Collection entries

----

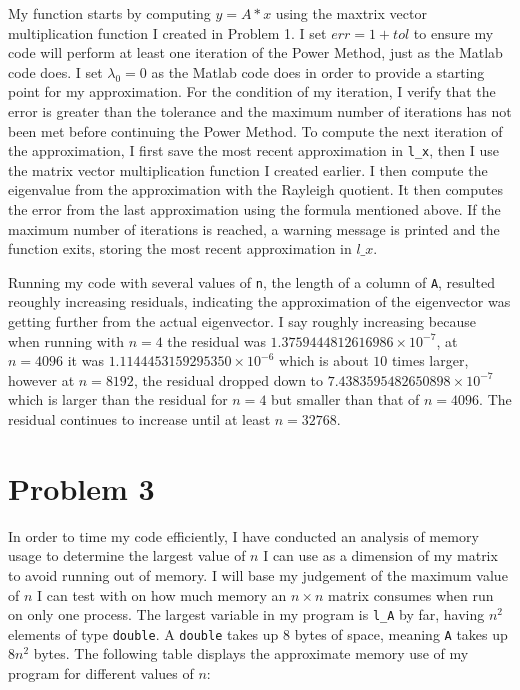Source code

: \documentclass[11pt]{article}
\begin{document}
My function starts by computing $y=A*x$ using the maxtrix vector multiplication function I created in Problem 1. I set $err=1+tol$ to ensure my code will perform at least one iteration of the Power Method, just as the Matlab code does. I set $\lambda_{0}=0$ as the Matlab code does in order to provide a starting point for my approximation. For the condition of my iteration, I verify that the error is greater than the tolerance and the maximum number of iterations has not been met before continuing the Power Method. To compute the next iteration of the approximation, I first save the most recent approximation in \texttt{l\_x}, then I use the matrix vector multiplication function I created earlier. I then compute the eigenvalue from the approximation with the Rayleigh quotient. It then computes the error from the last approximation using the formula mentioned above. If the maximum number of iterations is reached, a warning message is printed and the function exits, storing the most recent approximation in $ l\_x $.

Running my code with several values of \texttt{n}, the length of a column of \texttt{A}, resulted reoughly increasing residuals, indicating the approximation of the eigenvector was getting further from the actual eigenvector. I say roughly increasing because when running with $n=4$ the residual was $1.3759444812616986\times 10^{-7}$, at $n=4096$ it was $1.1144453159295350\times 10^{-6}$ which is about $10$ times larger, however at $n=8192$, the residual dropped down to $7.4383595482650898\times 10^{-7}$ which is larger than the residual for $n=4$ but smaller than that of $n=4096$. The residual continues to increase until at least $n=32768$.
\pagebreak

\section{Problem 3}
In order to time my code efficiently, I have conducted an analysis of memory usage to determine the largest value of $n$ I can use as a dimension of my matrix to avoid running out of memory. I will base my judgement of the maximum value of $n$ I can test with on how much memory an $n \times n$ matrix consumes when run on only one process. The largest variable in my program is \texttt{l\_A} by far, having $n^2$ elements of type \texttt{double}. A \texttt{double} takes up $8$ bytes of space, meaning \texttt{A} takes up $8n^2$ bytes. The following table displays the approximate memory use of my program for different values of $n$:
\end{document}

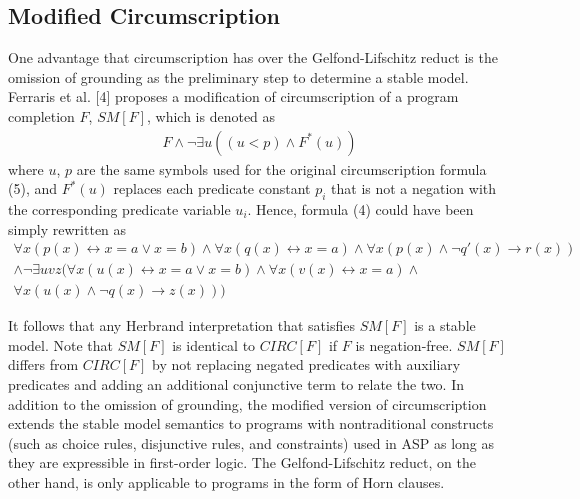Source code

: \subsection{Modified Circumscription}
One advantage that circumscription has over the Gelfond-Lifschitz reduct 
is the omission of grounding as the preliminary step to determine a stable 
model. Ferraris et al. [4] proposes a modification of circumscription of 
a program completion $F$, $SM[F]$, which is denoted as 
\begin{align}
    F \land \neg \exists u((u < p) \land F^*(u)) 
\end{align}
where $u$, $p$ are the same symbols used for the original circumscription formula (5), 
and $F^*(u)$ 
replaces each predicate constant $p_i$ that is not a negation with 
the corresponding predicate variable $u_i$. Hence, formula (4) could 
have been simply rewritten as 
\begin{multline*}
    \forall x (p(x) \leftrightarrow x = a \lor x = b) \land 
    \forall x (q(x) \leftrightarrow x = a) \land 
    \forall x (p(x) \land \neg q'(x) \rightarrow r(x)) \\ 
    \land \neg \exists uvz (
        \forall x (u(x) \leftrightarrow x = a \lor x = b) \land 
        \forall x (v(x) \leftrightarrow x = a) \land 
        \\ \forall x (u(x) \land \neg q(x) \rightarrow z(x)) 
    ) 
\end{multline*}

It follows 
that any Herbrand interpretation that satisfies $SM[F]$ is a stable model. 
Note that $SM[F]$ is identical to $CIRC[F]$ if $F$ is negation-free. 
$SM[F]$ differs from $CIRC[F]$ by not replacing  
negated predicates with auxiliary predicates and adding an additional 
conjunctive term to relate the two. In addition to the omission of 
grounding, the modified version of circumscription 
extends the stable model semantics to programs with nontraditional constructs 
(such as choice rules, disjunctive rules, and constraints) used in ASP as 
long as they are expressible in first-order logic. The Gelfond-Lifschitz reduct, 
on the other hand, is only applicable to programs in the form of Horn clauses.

----

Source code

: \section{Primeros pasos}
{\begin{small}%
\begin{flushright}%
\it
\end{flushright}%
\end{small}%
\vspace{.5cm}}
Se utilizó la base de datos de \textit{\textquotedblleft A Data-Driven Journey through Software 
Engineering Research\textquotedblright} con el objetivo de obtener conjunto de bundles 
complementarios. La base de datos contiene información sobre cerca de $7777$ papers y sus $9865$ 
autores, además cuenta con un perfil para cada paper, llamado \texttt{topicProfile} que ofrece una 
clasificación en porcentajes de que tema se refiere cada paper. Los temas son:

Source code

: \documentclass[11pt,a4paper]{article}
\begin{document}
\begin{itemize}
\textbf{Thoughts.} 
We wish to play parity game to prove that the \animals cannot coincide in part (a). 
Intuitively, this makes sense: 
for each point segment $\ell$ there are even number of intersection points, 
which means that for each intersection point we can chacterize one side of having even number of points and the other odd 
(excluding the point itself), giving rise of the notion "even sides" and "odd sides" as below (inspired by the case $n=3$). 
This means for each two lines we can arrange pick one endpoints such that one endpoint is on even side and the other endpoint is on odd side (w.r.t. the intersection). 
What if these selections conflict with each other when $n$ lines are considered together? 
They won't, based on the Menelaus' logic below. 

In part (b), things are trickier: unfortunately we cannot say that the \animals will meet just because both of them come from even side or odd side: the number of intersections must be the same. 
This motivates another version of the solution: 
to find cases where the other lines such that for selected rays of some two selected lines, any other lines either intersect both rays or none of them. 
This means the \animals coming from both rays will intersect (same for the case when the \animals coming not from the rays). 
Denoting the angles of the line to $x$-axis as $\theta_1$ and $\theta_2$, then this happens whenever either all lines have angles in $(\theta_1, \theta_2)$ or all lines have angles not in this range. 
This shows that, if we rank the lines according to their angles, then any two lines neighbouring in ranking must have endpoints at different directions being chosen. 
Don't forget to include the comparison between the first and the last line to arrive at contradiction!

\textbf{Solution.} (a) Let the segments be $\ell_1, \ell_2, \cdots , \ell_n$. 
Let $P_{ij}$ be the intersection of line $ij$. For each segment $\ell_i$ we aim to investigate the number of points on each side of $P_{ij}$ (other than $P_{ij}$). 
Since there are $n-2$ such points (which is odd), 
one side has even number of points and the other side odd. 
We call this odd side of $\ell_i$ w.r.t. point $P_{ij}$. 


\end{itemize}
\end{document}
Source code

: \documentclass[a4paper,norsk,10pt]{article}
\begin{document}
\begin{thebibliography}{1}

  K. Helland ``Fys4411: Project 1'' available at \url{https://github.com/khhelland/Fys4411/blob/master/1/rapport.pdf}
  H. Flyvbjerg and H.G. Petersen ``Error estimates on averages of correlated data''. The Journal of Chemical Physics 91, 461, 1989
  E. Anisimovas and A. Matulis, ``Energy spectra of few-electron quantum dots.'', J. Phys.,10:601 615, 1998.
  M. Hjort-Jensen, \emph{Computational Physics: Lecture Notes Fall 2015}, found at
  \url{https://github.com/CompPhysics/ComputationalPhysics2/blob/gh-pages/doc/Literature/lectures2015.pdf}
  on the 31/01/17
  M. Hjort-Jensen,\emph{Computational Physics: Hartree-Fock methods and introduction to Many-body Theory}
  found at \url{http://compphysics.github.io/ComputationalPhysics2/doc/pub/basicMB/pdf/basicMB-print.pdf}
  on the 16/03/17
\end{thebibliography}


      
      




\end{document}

----

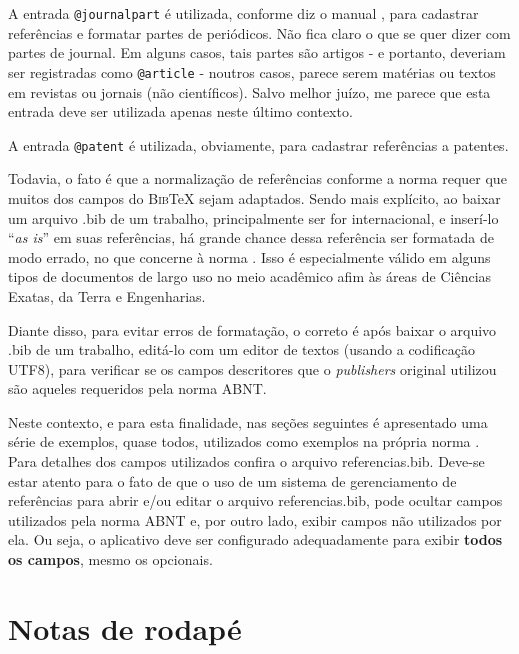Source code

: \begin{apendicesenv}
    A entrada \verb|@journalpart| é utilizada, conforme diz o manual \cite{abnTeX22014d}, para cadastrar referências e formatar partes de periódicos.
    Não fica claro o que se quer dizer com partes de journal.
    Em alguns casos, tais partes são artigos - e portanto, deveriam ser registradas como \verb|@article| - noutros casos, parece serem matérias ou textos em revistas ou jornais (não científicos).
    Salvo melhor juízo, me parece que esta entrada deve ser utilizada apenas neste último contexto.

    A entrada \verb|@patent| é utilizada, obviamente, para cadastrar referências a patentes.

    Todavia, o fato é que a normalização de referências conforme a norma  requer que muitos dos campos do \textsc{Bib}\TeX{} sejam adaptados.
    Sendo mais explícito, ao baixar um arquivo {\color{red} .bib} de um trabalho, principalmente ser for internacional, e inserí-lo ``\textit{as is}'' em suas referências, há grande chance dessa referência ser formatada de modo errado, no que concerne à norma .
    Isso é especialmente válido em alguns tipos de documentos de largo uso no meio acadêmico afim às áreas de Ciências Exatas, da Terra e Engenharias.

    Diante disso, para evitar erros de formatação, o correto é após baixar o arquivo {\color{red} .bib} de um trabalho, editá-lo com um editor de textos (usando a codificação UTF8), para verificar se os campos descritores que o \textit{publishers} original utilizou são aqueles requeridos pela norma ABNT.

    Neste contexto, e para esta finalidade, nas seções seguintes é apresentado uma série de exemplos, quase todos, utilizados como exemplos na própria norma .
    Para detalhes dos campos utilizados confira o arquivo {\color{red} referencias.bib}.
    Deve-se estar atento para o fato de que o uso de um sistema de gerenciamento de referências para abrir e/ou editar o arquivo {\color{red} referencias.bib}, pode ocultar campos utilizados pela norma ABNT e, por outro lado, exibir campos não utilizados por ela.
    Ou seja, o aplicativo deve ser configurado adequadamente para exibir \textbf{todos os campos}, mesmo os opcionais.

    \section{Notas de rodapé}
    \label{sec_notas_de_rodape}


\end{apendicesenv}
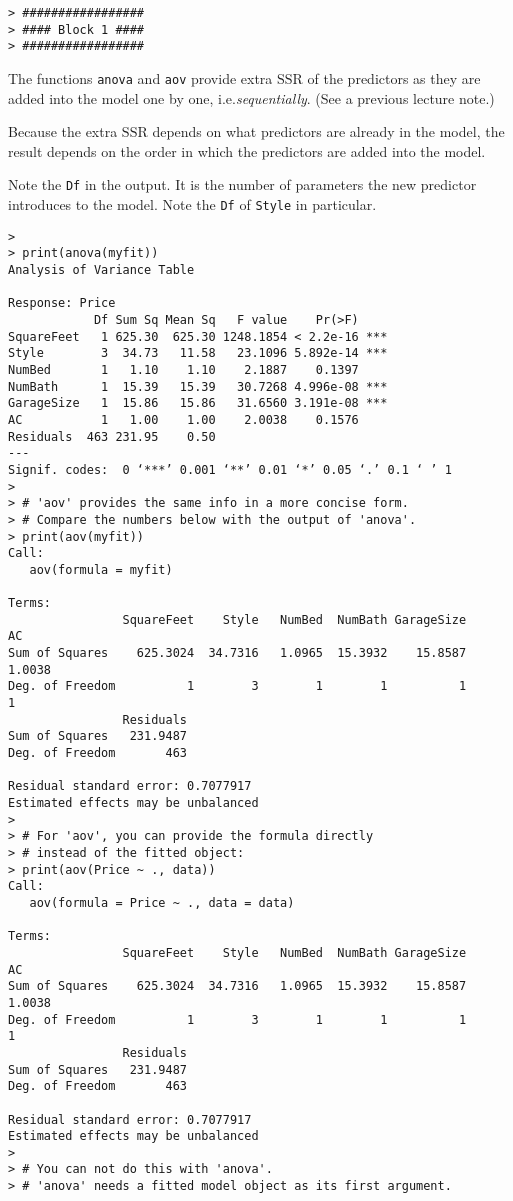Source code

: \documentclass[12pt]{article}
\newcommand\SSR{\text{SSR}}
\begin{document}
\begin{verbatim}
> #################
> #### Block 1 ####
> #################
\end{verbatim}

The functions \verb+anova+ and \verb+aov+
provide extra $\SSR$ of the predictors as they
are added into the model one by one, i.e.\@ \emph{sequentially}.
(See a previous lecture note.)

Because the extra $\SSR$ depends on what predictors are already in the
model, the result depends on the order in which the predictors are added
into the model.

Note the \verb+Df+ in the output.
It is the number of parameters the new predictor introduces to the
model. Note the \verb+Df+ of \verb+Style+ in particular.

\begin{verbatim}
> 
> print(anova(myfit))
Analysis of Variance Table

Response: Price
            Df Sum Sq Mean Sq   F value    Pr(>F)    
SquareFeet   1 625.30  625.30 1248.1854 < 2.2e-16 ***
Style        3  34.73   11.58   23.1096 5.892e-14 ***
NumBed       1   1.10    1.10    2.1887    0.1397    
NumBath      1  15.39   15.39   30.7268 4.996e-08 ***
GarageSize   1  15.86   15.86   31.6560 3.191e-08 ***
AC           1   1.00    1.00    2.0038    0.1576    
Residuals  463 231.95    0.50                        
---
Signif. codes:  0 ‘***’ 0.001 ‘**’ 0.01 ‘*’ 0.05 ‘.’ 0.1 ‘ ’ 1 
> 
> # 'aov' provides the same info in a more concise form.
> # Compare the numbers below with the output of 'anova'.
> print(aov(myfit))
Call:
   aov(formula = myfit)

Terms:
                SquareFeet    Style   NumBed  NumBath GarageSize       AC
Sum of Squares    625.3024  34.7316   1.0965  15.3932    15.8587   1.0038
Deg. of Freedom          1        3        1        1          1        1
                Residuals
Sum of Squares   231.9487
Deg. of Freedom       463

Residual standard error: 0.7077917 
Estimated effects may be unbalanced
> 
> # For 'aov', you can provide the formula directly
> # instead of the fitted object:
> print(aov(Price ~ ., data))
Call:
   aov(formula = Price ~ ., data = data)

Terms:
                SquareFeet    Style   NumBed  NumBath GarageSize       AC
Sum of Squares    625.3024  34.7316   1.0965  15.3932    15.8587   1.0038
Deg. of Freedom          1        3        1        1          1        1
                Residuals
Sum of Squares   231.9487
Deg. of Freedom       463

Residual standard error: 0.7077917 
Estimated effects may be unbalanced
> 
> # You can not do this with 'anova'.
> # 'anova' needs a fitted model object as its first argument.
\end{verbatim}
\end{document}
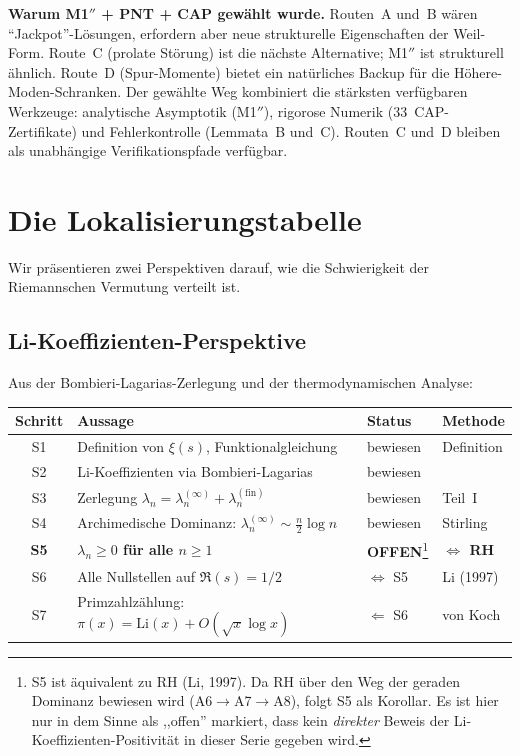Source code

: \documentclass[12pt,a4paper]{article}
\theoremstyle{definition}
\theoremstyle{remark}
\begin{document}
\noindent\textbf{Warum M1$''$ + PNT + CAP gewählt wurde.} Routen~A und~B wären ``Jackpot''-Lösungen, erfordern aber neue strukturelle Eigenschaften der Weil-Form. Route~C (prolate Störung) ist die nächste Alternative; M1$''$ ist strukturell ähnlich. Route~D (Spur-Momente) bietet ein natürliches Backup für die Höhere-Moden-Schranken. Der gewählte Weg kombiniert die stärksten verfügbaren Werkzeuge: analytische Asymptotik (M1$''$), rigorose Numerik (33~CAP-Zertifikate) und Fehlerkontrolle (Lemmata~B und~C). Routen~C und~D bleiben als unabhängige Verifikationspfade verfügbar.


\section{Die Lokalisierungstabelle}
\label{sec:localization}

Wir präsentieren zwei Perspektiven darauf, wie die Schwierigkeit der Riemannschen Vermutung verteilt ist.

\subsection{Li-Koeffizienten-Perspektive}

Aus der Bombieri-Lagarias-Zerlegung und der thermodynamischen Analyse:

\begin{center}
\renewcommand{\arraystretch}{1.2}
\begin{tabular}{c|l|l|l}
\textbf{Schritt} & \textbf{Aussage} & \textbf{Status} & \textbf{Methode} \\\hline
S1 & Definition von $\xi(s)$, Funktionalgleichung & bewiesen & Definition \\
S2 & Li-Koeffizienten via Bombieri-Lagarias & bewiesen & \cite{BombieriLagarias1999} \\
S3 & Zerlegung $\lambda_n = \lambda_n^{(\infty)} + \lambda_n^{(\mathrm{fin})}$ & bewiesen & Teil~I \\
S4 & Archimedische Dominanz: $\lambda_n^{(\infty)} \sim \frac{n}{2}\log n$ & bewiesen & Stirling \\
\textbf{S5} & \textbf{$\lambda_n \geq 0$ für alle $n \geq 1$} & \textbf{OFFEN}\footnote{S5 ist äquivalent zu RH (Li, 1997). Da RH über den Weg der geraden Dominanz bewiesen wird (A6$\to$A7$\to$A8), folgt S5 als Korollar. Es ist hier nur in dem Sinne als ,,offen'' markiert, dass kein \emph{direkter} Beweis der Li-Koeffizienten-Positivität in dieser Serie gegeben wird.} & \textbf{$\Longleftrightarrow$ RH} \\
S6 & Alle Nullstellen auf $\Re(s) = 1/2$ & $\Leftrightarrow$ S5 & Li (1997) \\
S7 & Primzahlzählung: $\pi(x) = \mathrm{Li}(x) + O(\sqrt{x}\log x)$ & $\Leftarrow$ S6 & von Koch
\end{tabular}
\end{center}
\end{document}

----

▸ What to work on: Locate the lines above that hold the word "referencias". Show every one of them.

▸ Reply:
    Para detalhes dos campos utilizados confira o arquivo {\color{red} referencias.bib}.
    Deve-se estar atento para o fato de que o uso de um sistema de gerenciamento de referências para abrir e/ou editar o arquivo {\color{red} referencias.bib}, pode ocultar campos utilizados pela norma ABNT e, por outro lado, exibir campos não utilizados por ela.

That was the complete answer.